ERIC Number: ED202586
Record Type: RIE
Publication Date: 1981-Apr
Reference Count: 0
Continuities and Discontinuities in Cognitive and Social Characteristics From Age 2 to Age 9.
Lytton, Hugh; Watts, Denise
Stability of child and mother characteristics and the predictability of children's cognitive competence and affective characteristics were investigated as part of a longitudinal study. At 2 years of age, 46 sets of male twins and their parents were observed in the home and were rated for attachment, independence, compliance and conscience on the basis of interviews with the mother. At approximately 9 years of age 35 of the twin pairs were followed up both at home and at school. Mothers were interviewed on their perceptions of their children and their child-rearing practices and the children were administered Raven's Coloured Progressive Matrices, the Crichton Vocabulary Scale and the Peabody Individual Achievement Tests. Measures such as dominance, cooperation, and conflict were derived from videotaped structured family interaction tasks. The stability of the characteristics of mothers and their sons was assessed by correlating the ratings made at 2 years of age with the ratings of the corresponding traits at age 9. A more limited follow-up of singleton children and their mothers was also conducted. When twin and singleton data were combined, cognitive characteristics were found to be both stable and predictable from toddlerhood, but significant prediction of social characteristics from the child's own traits at 2 years of age was rarer and weaker. Mother's child-rearing practices and attitudes, when the child was 2, were somewhat more predictive of the child's social trait ratings at approximately 9 years of age. (Author/RH)

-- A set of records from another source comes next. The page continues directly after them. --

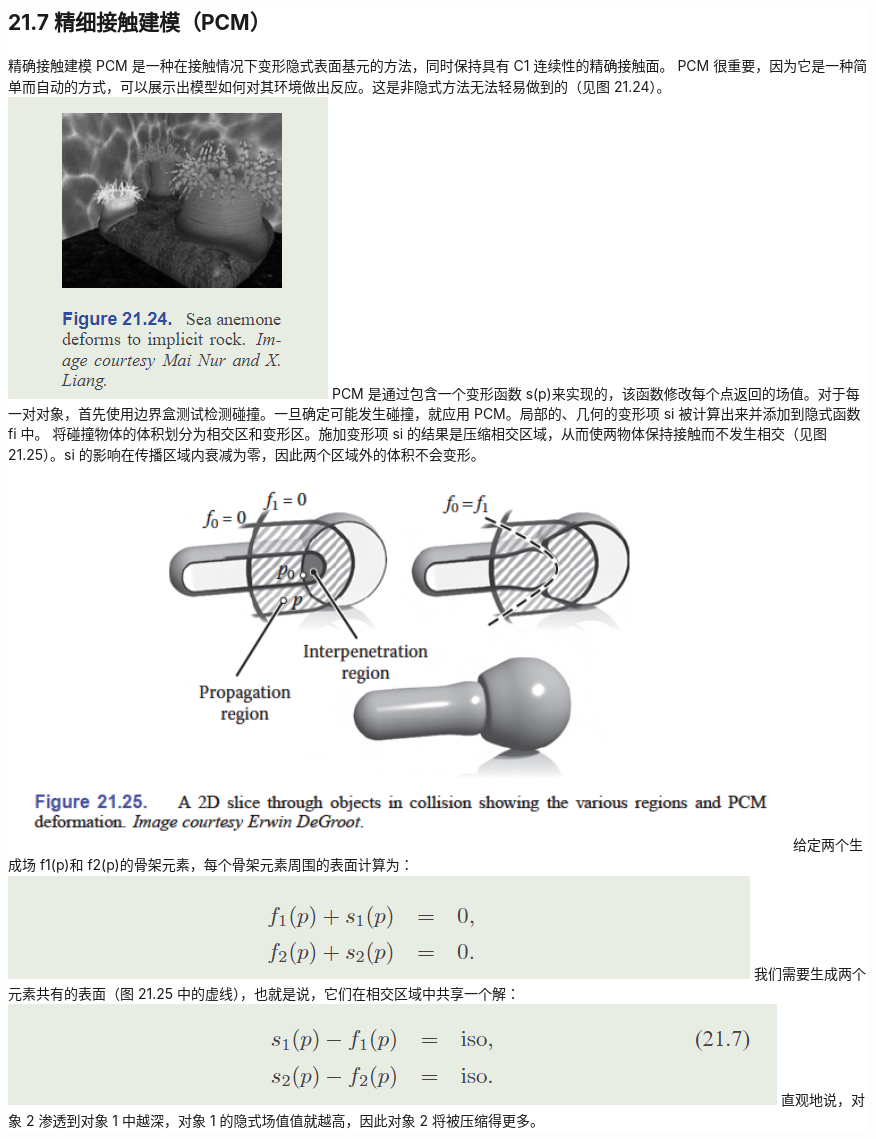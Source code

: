 ## 21.7 精细接触建模（PCM）

精确接触建模 PCM 是一种在接触情况下变形隐式表面基元的方法，同时保持具有 C1 连续性的精确接触面。
PCM 很重要，因为它是一种简单而自动的方式，可以展示出模型如何对其环境做出反应。这是非隐式方法无法轻易做到的（见图 21.24）。
![](pic/Pasted%20image%2020240425172835.png)
PCM 是通过包含一个变形函数 s(p)来实现的，该函数修改每个点返回的场值。对于每一对对象，首先使用边界盒测试检测碰撞。一旦确定可能发生碰撞，就应用 PCM。局部的、几何的变形项 si 被计算出来并添加到隐式函数 fi 中。
将碰撞物体的体积划分为相交区和变形区。施加变形项 si 的结果是压缩相交区域，从而使两物体保持接触而不发生相交（见图 21.25）。si 的影响在传播区域内衰减为零，因此两个区域外的体积不会变形。
![](pic/Pasted%20image%2020240425172936.png)
给定两个生成场 f1(p)和 f2(p)的骨架元素，每个骨架元素周围的表面计算为：
![](pic/Pasted%20image%2020240425184341.png)
我们需要生成两个元素共有的表面（图 21.25 中的虚线），也就是说，它们在相交区域中共享一个解：
![](pic/Pasted%20image%2020240425184359.png)
直观地说，对象 2 渗透到对象 1 中越深，对象 1 的隐式场值值就越高，因此对象 2 将被压缩得更多。
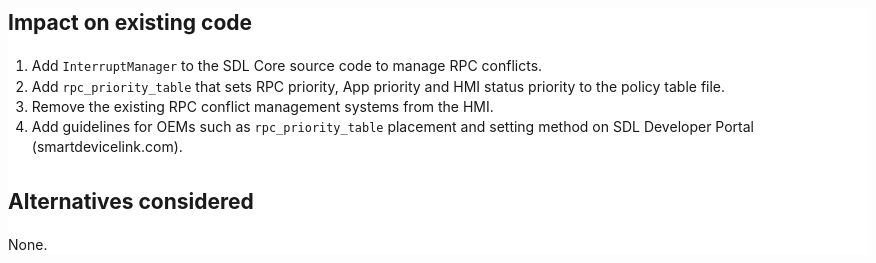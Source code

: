 
## Impact on existing code

1. Add `InterruptManager` to the SDL Core source code to manage RPC conflicts.
2. Add `rpc_priority_table` that sets RPC priority, App priority and HMI status priority to the policy table file.
3. Remove the existing RPC conflict management systems from the HMI.
3. Add guidelines for OEMs such as `rpc_priority_table` placement and setting method on SDL Developer Portal (smartdevicelink.com).


## Alternatives considered
None.
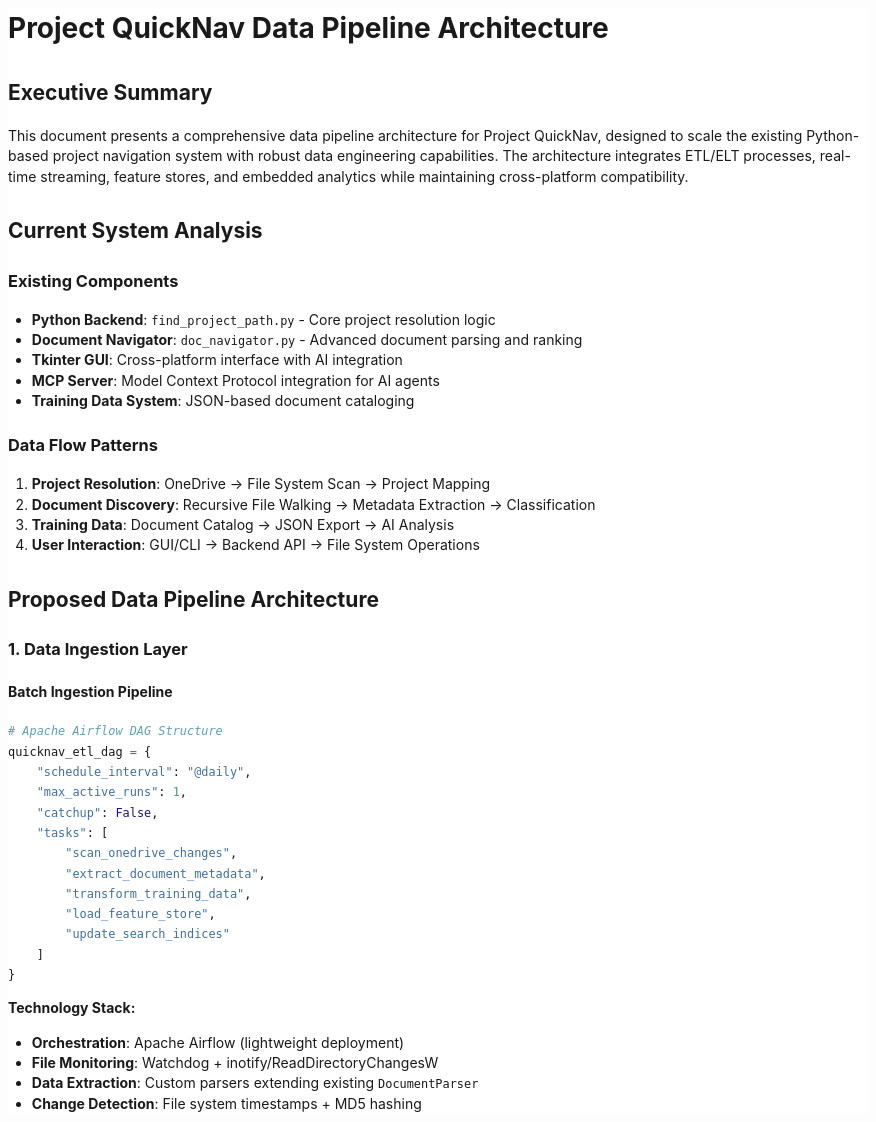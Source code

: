 # Project QuickNav Data Pipeline Architecture

## Executive Summary

This document presents a comprehensive data pipeline architecture for Project QuickNav, designed to scale the existing Python-based project navigation system with robust data engineering capabilities. The architecture integrates ETL/ELT processes, real-time streaming, feature stores, and embedded analytics while maintaining cross-platform compatibility.

## Current System Analysis

### Existing Components
- **Python Backend**: `find_project_path.py` - Core project resolution logic
- **Document Navigator**: `doc_navigator.py` - Advanced document parsing and ranking
- **Tkinter GUI**: Cross-platform interface with AI integration
- **MCP Server**: Model Context Protocol integration for AI agents
- **Training Data System**: JSON-based document cataloging

### Data Flow Patterns
1. **Project Resolution**: OneDrive → File System Scan → Project Mapping
2. **Document Discovery**: Recursive File Walking → Metadata Extraction → Classification
3. **Training Data**: Document Catalog → JSON Export → AI Analysis
4. **User Interaction**: GUI/CLI → Backend API → File System Operations

## Proposed Data Pipeline Architecture

### 1. Data Ingestion Layer

#### Batch Ingestion Pipeline
```python
# Apache Airflow DAG Structure
quicknav_etl_dag = {
    "schedule_interval": "@daily",
    "max_active_runs": 1,
    "catchup": False,
    "tasks": [
        "scan_onedrive_changes",
        "extract_document_metadata",
        "transform_training_data",
        "load_feature_store",
        "update_search_indices"
    ]
}
```

**Technology Stack:**
- **Orchestration**: Apache Airflow (lightweight deployment)
- **File Monitoring**: Watchdog + inotify/ReadDirectoryChangesW
- **Data Extraction**: Custom parsers extending existing `DocumentParser`
- **Change Detection**: File system timestamps + MD5 hashing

Publication Type: Speeches/Meeting Papers; Reports - Research
Education Level: N/A
Authoring Institution: N/A
Identifiers: Canada; Continuity; Critchton Vocabulary Scale; Discontinuity; Peabody Individual Achievement Test; Ravens Coloured Progressive Matrices; Singletons
Note: Paper presented at the Biennial Meeting of the Society for Research in Child Development (Boston, MA, April 2-5, 1981).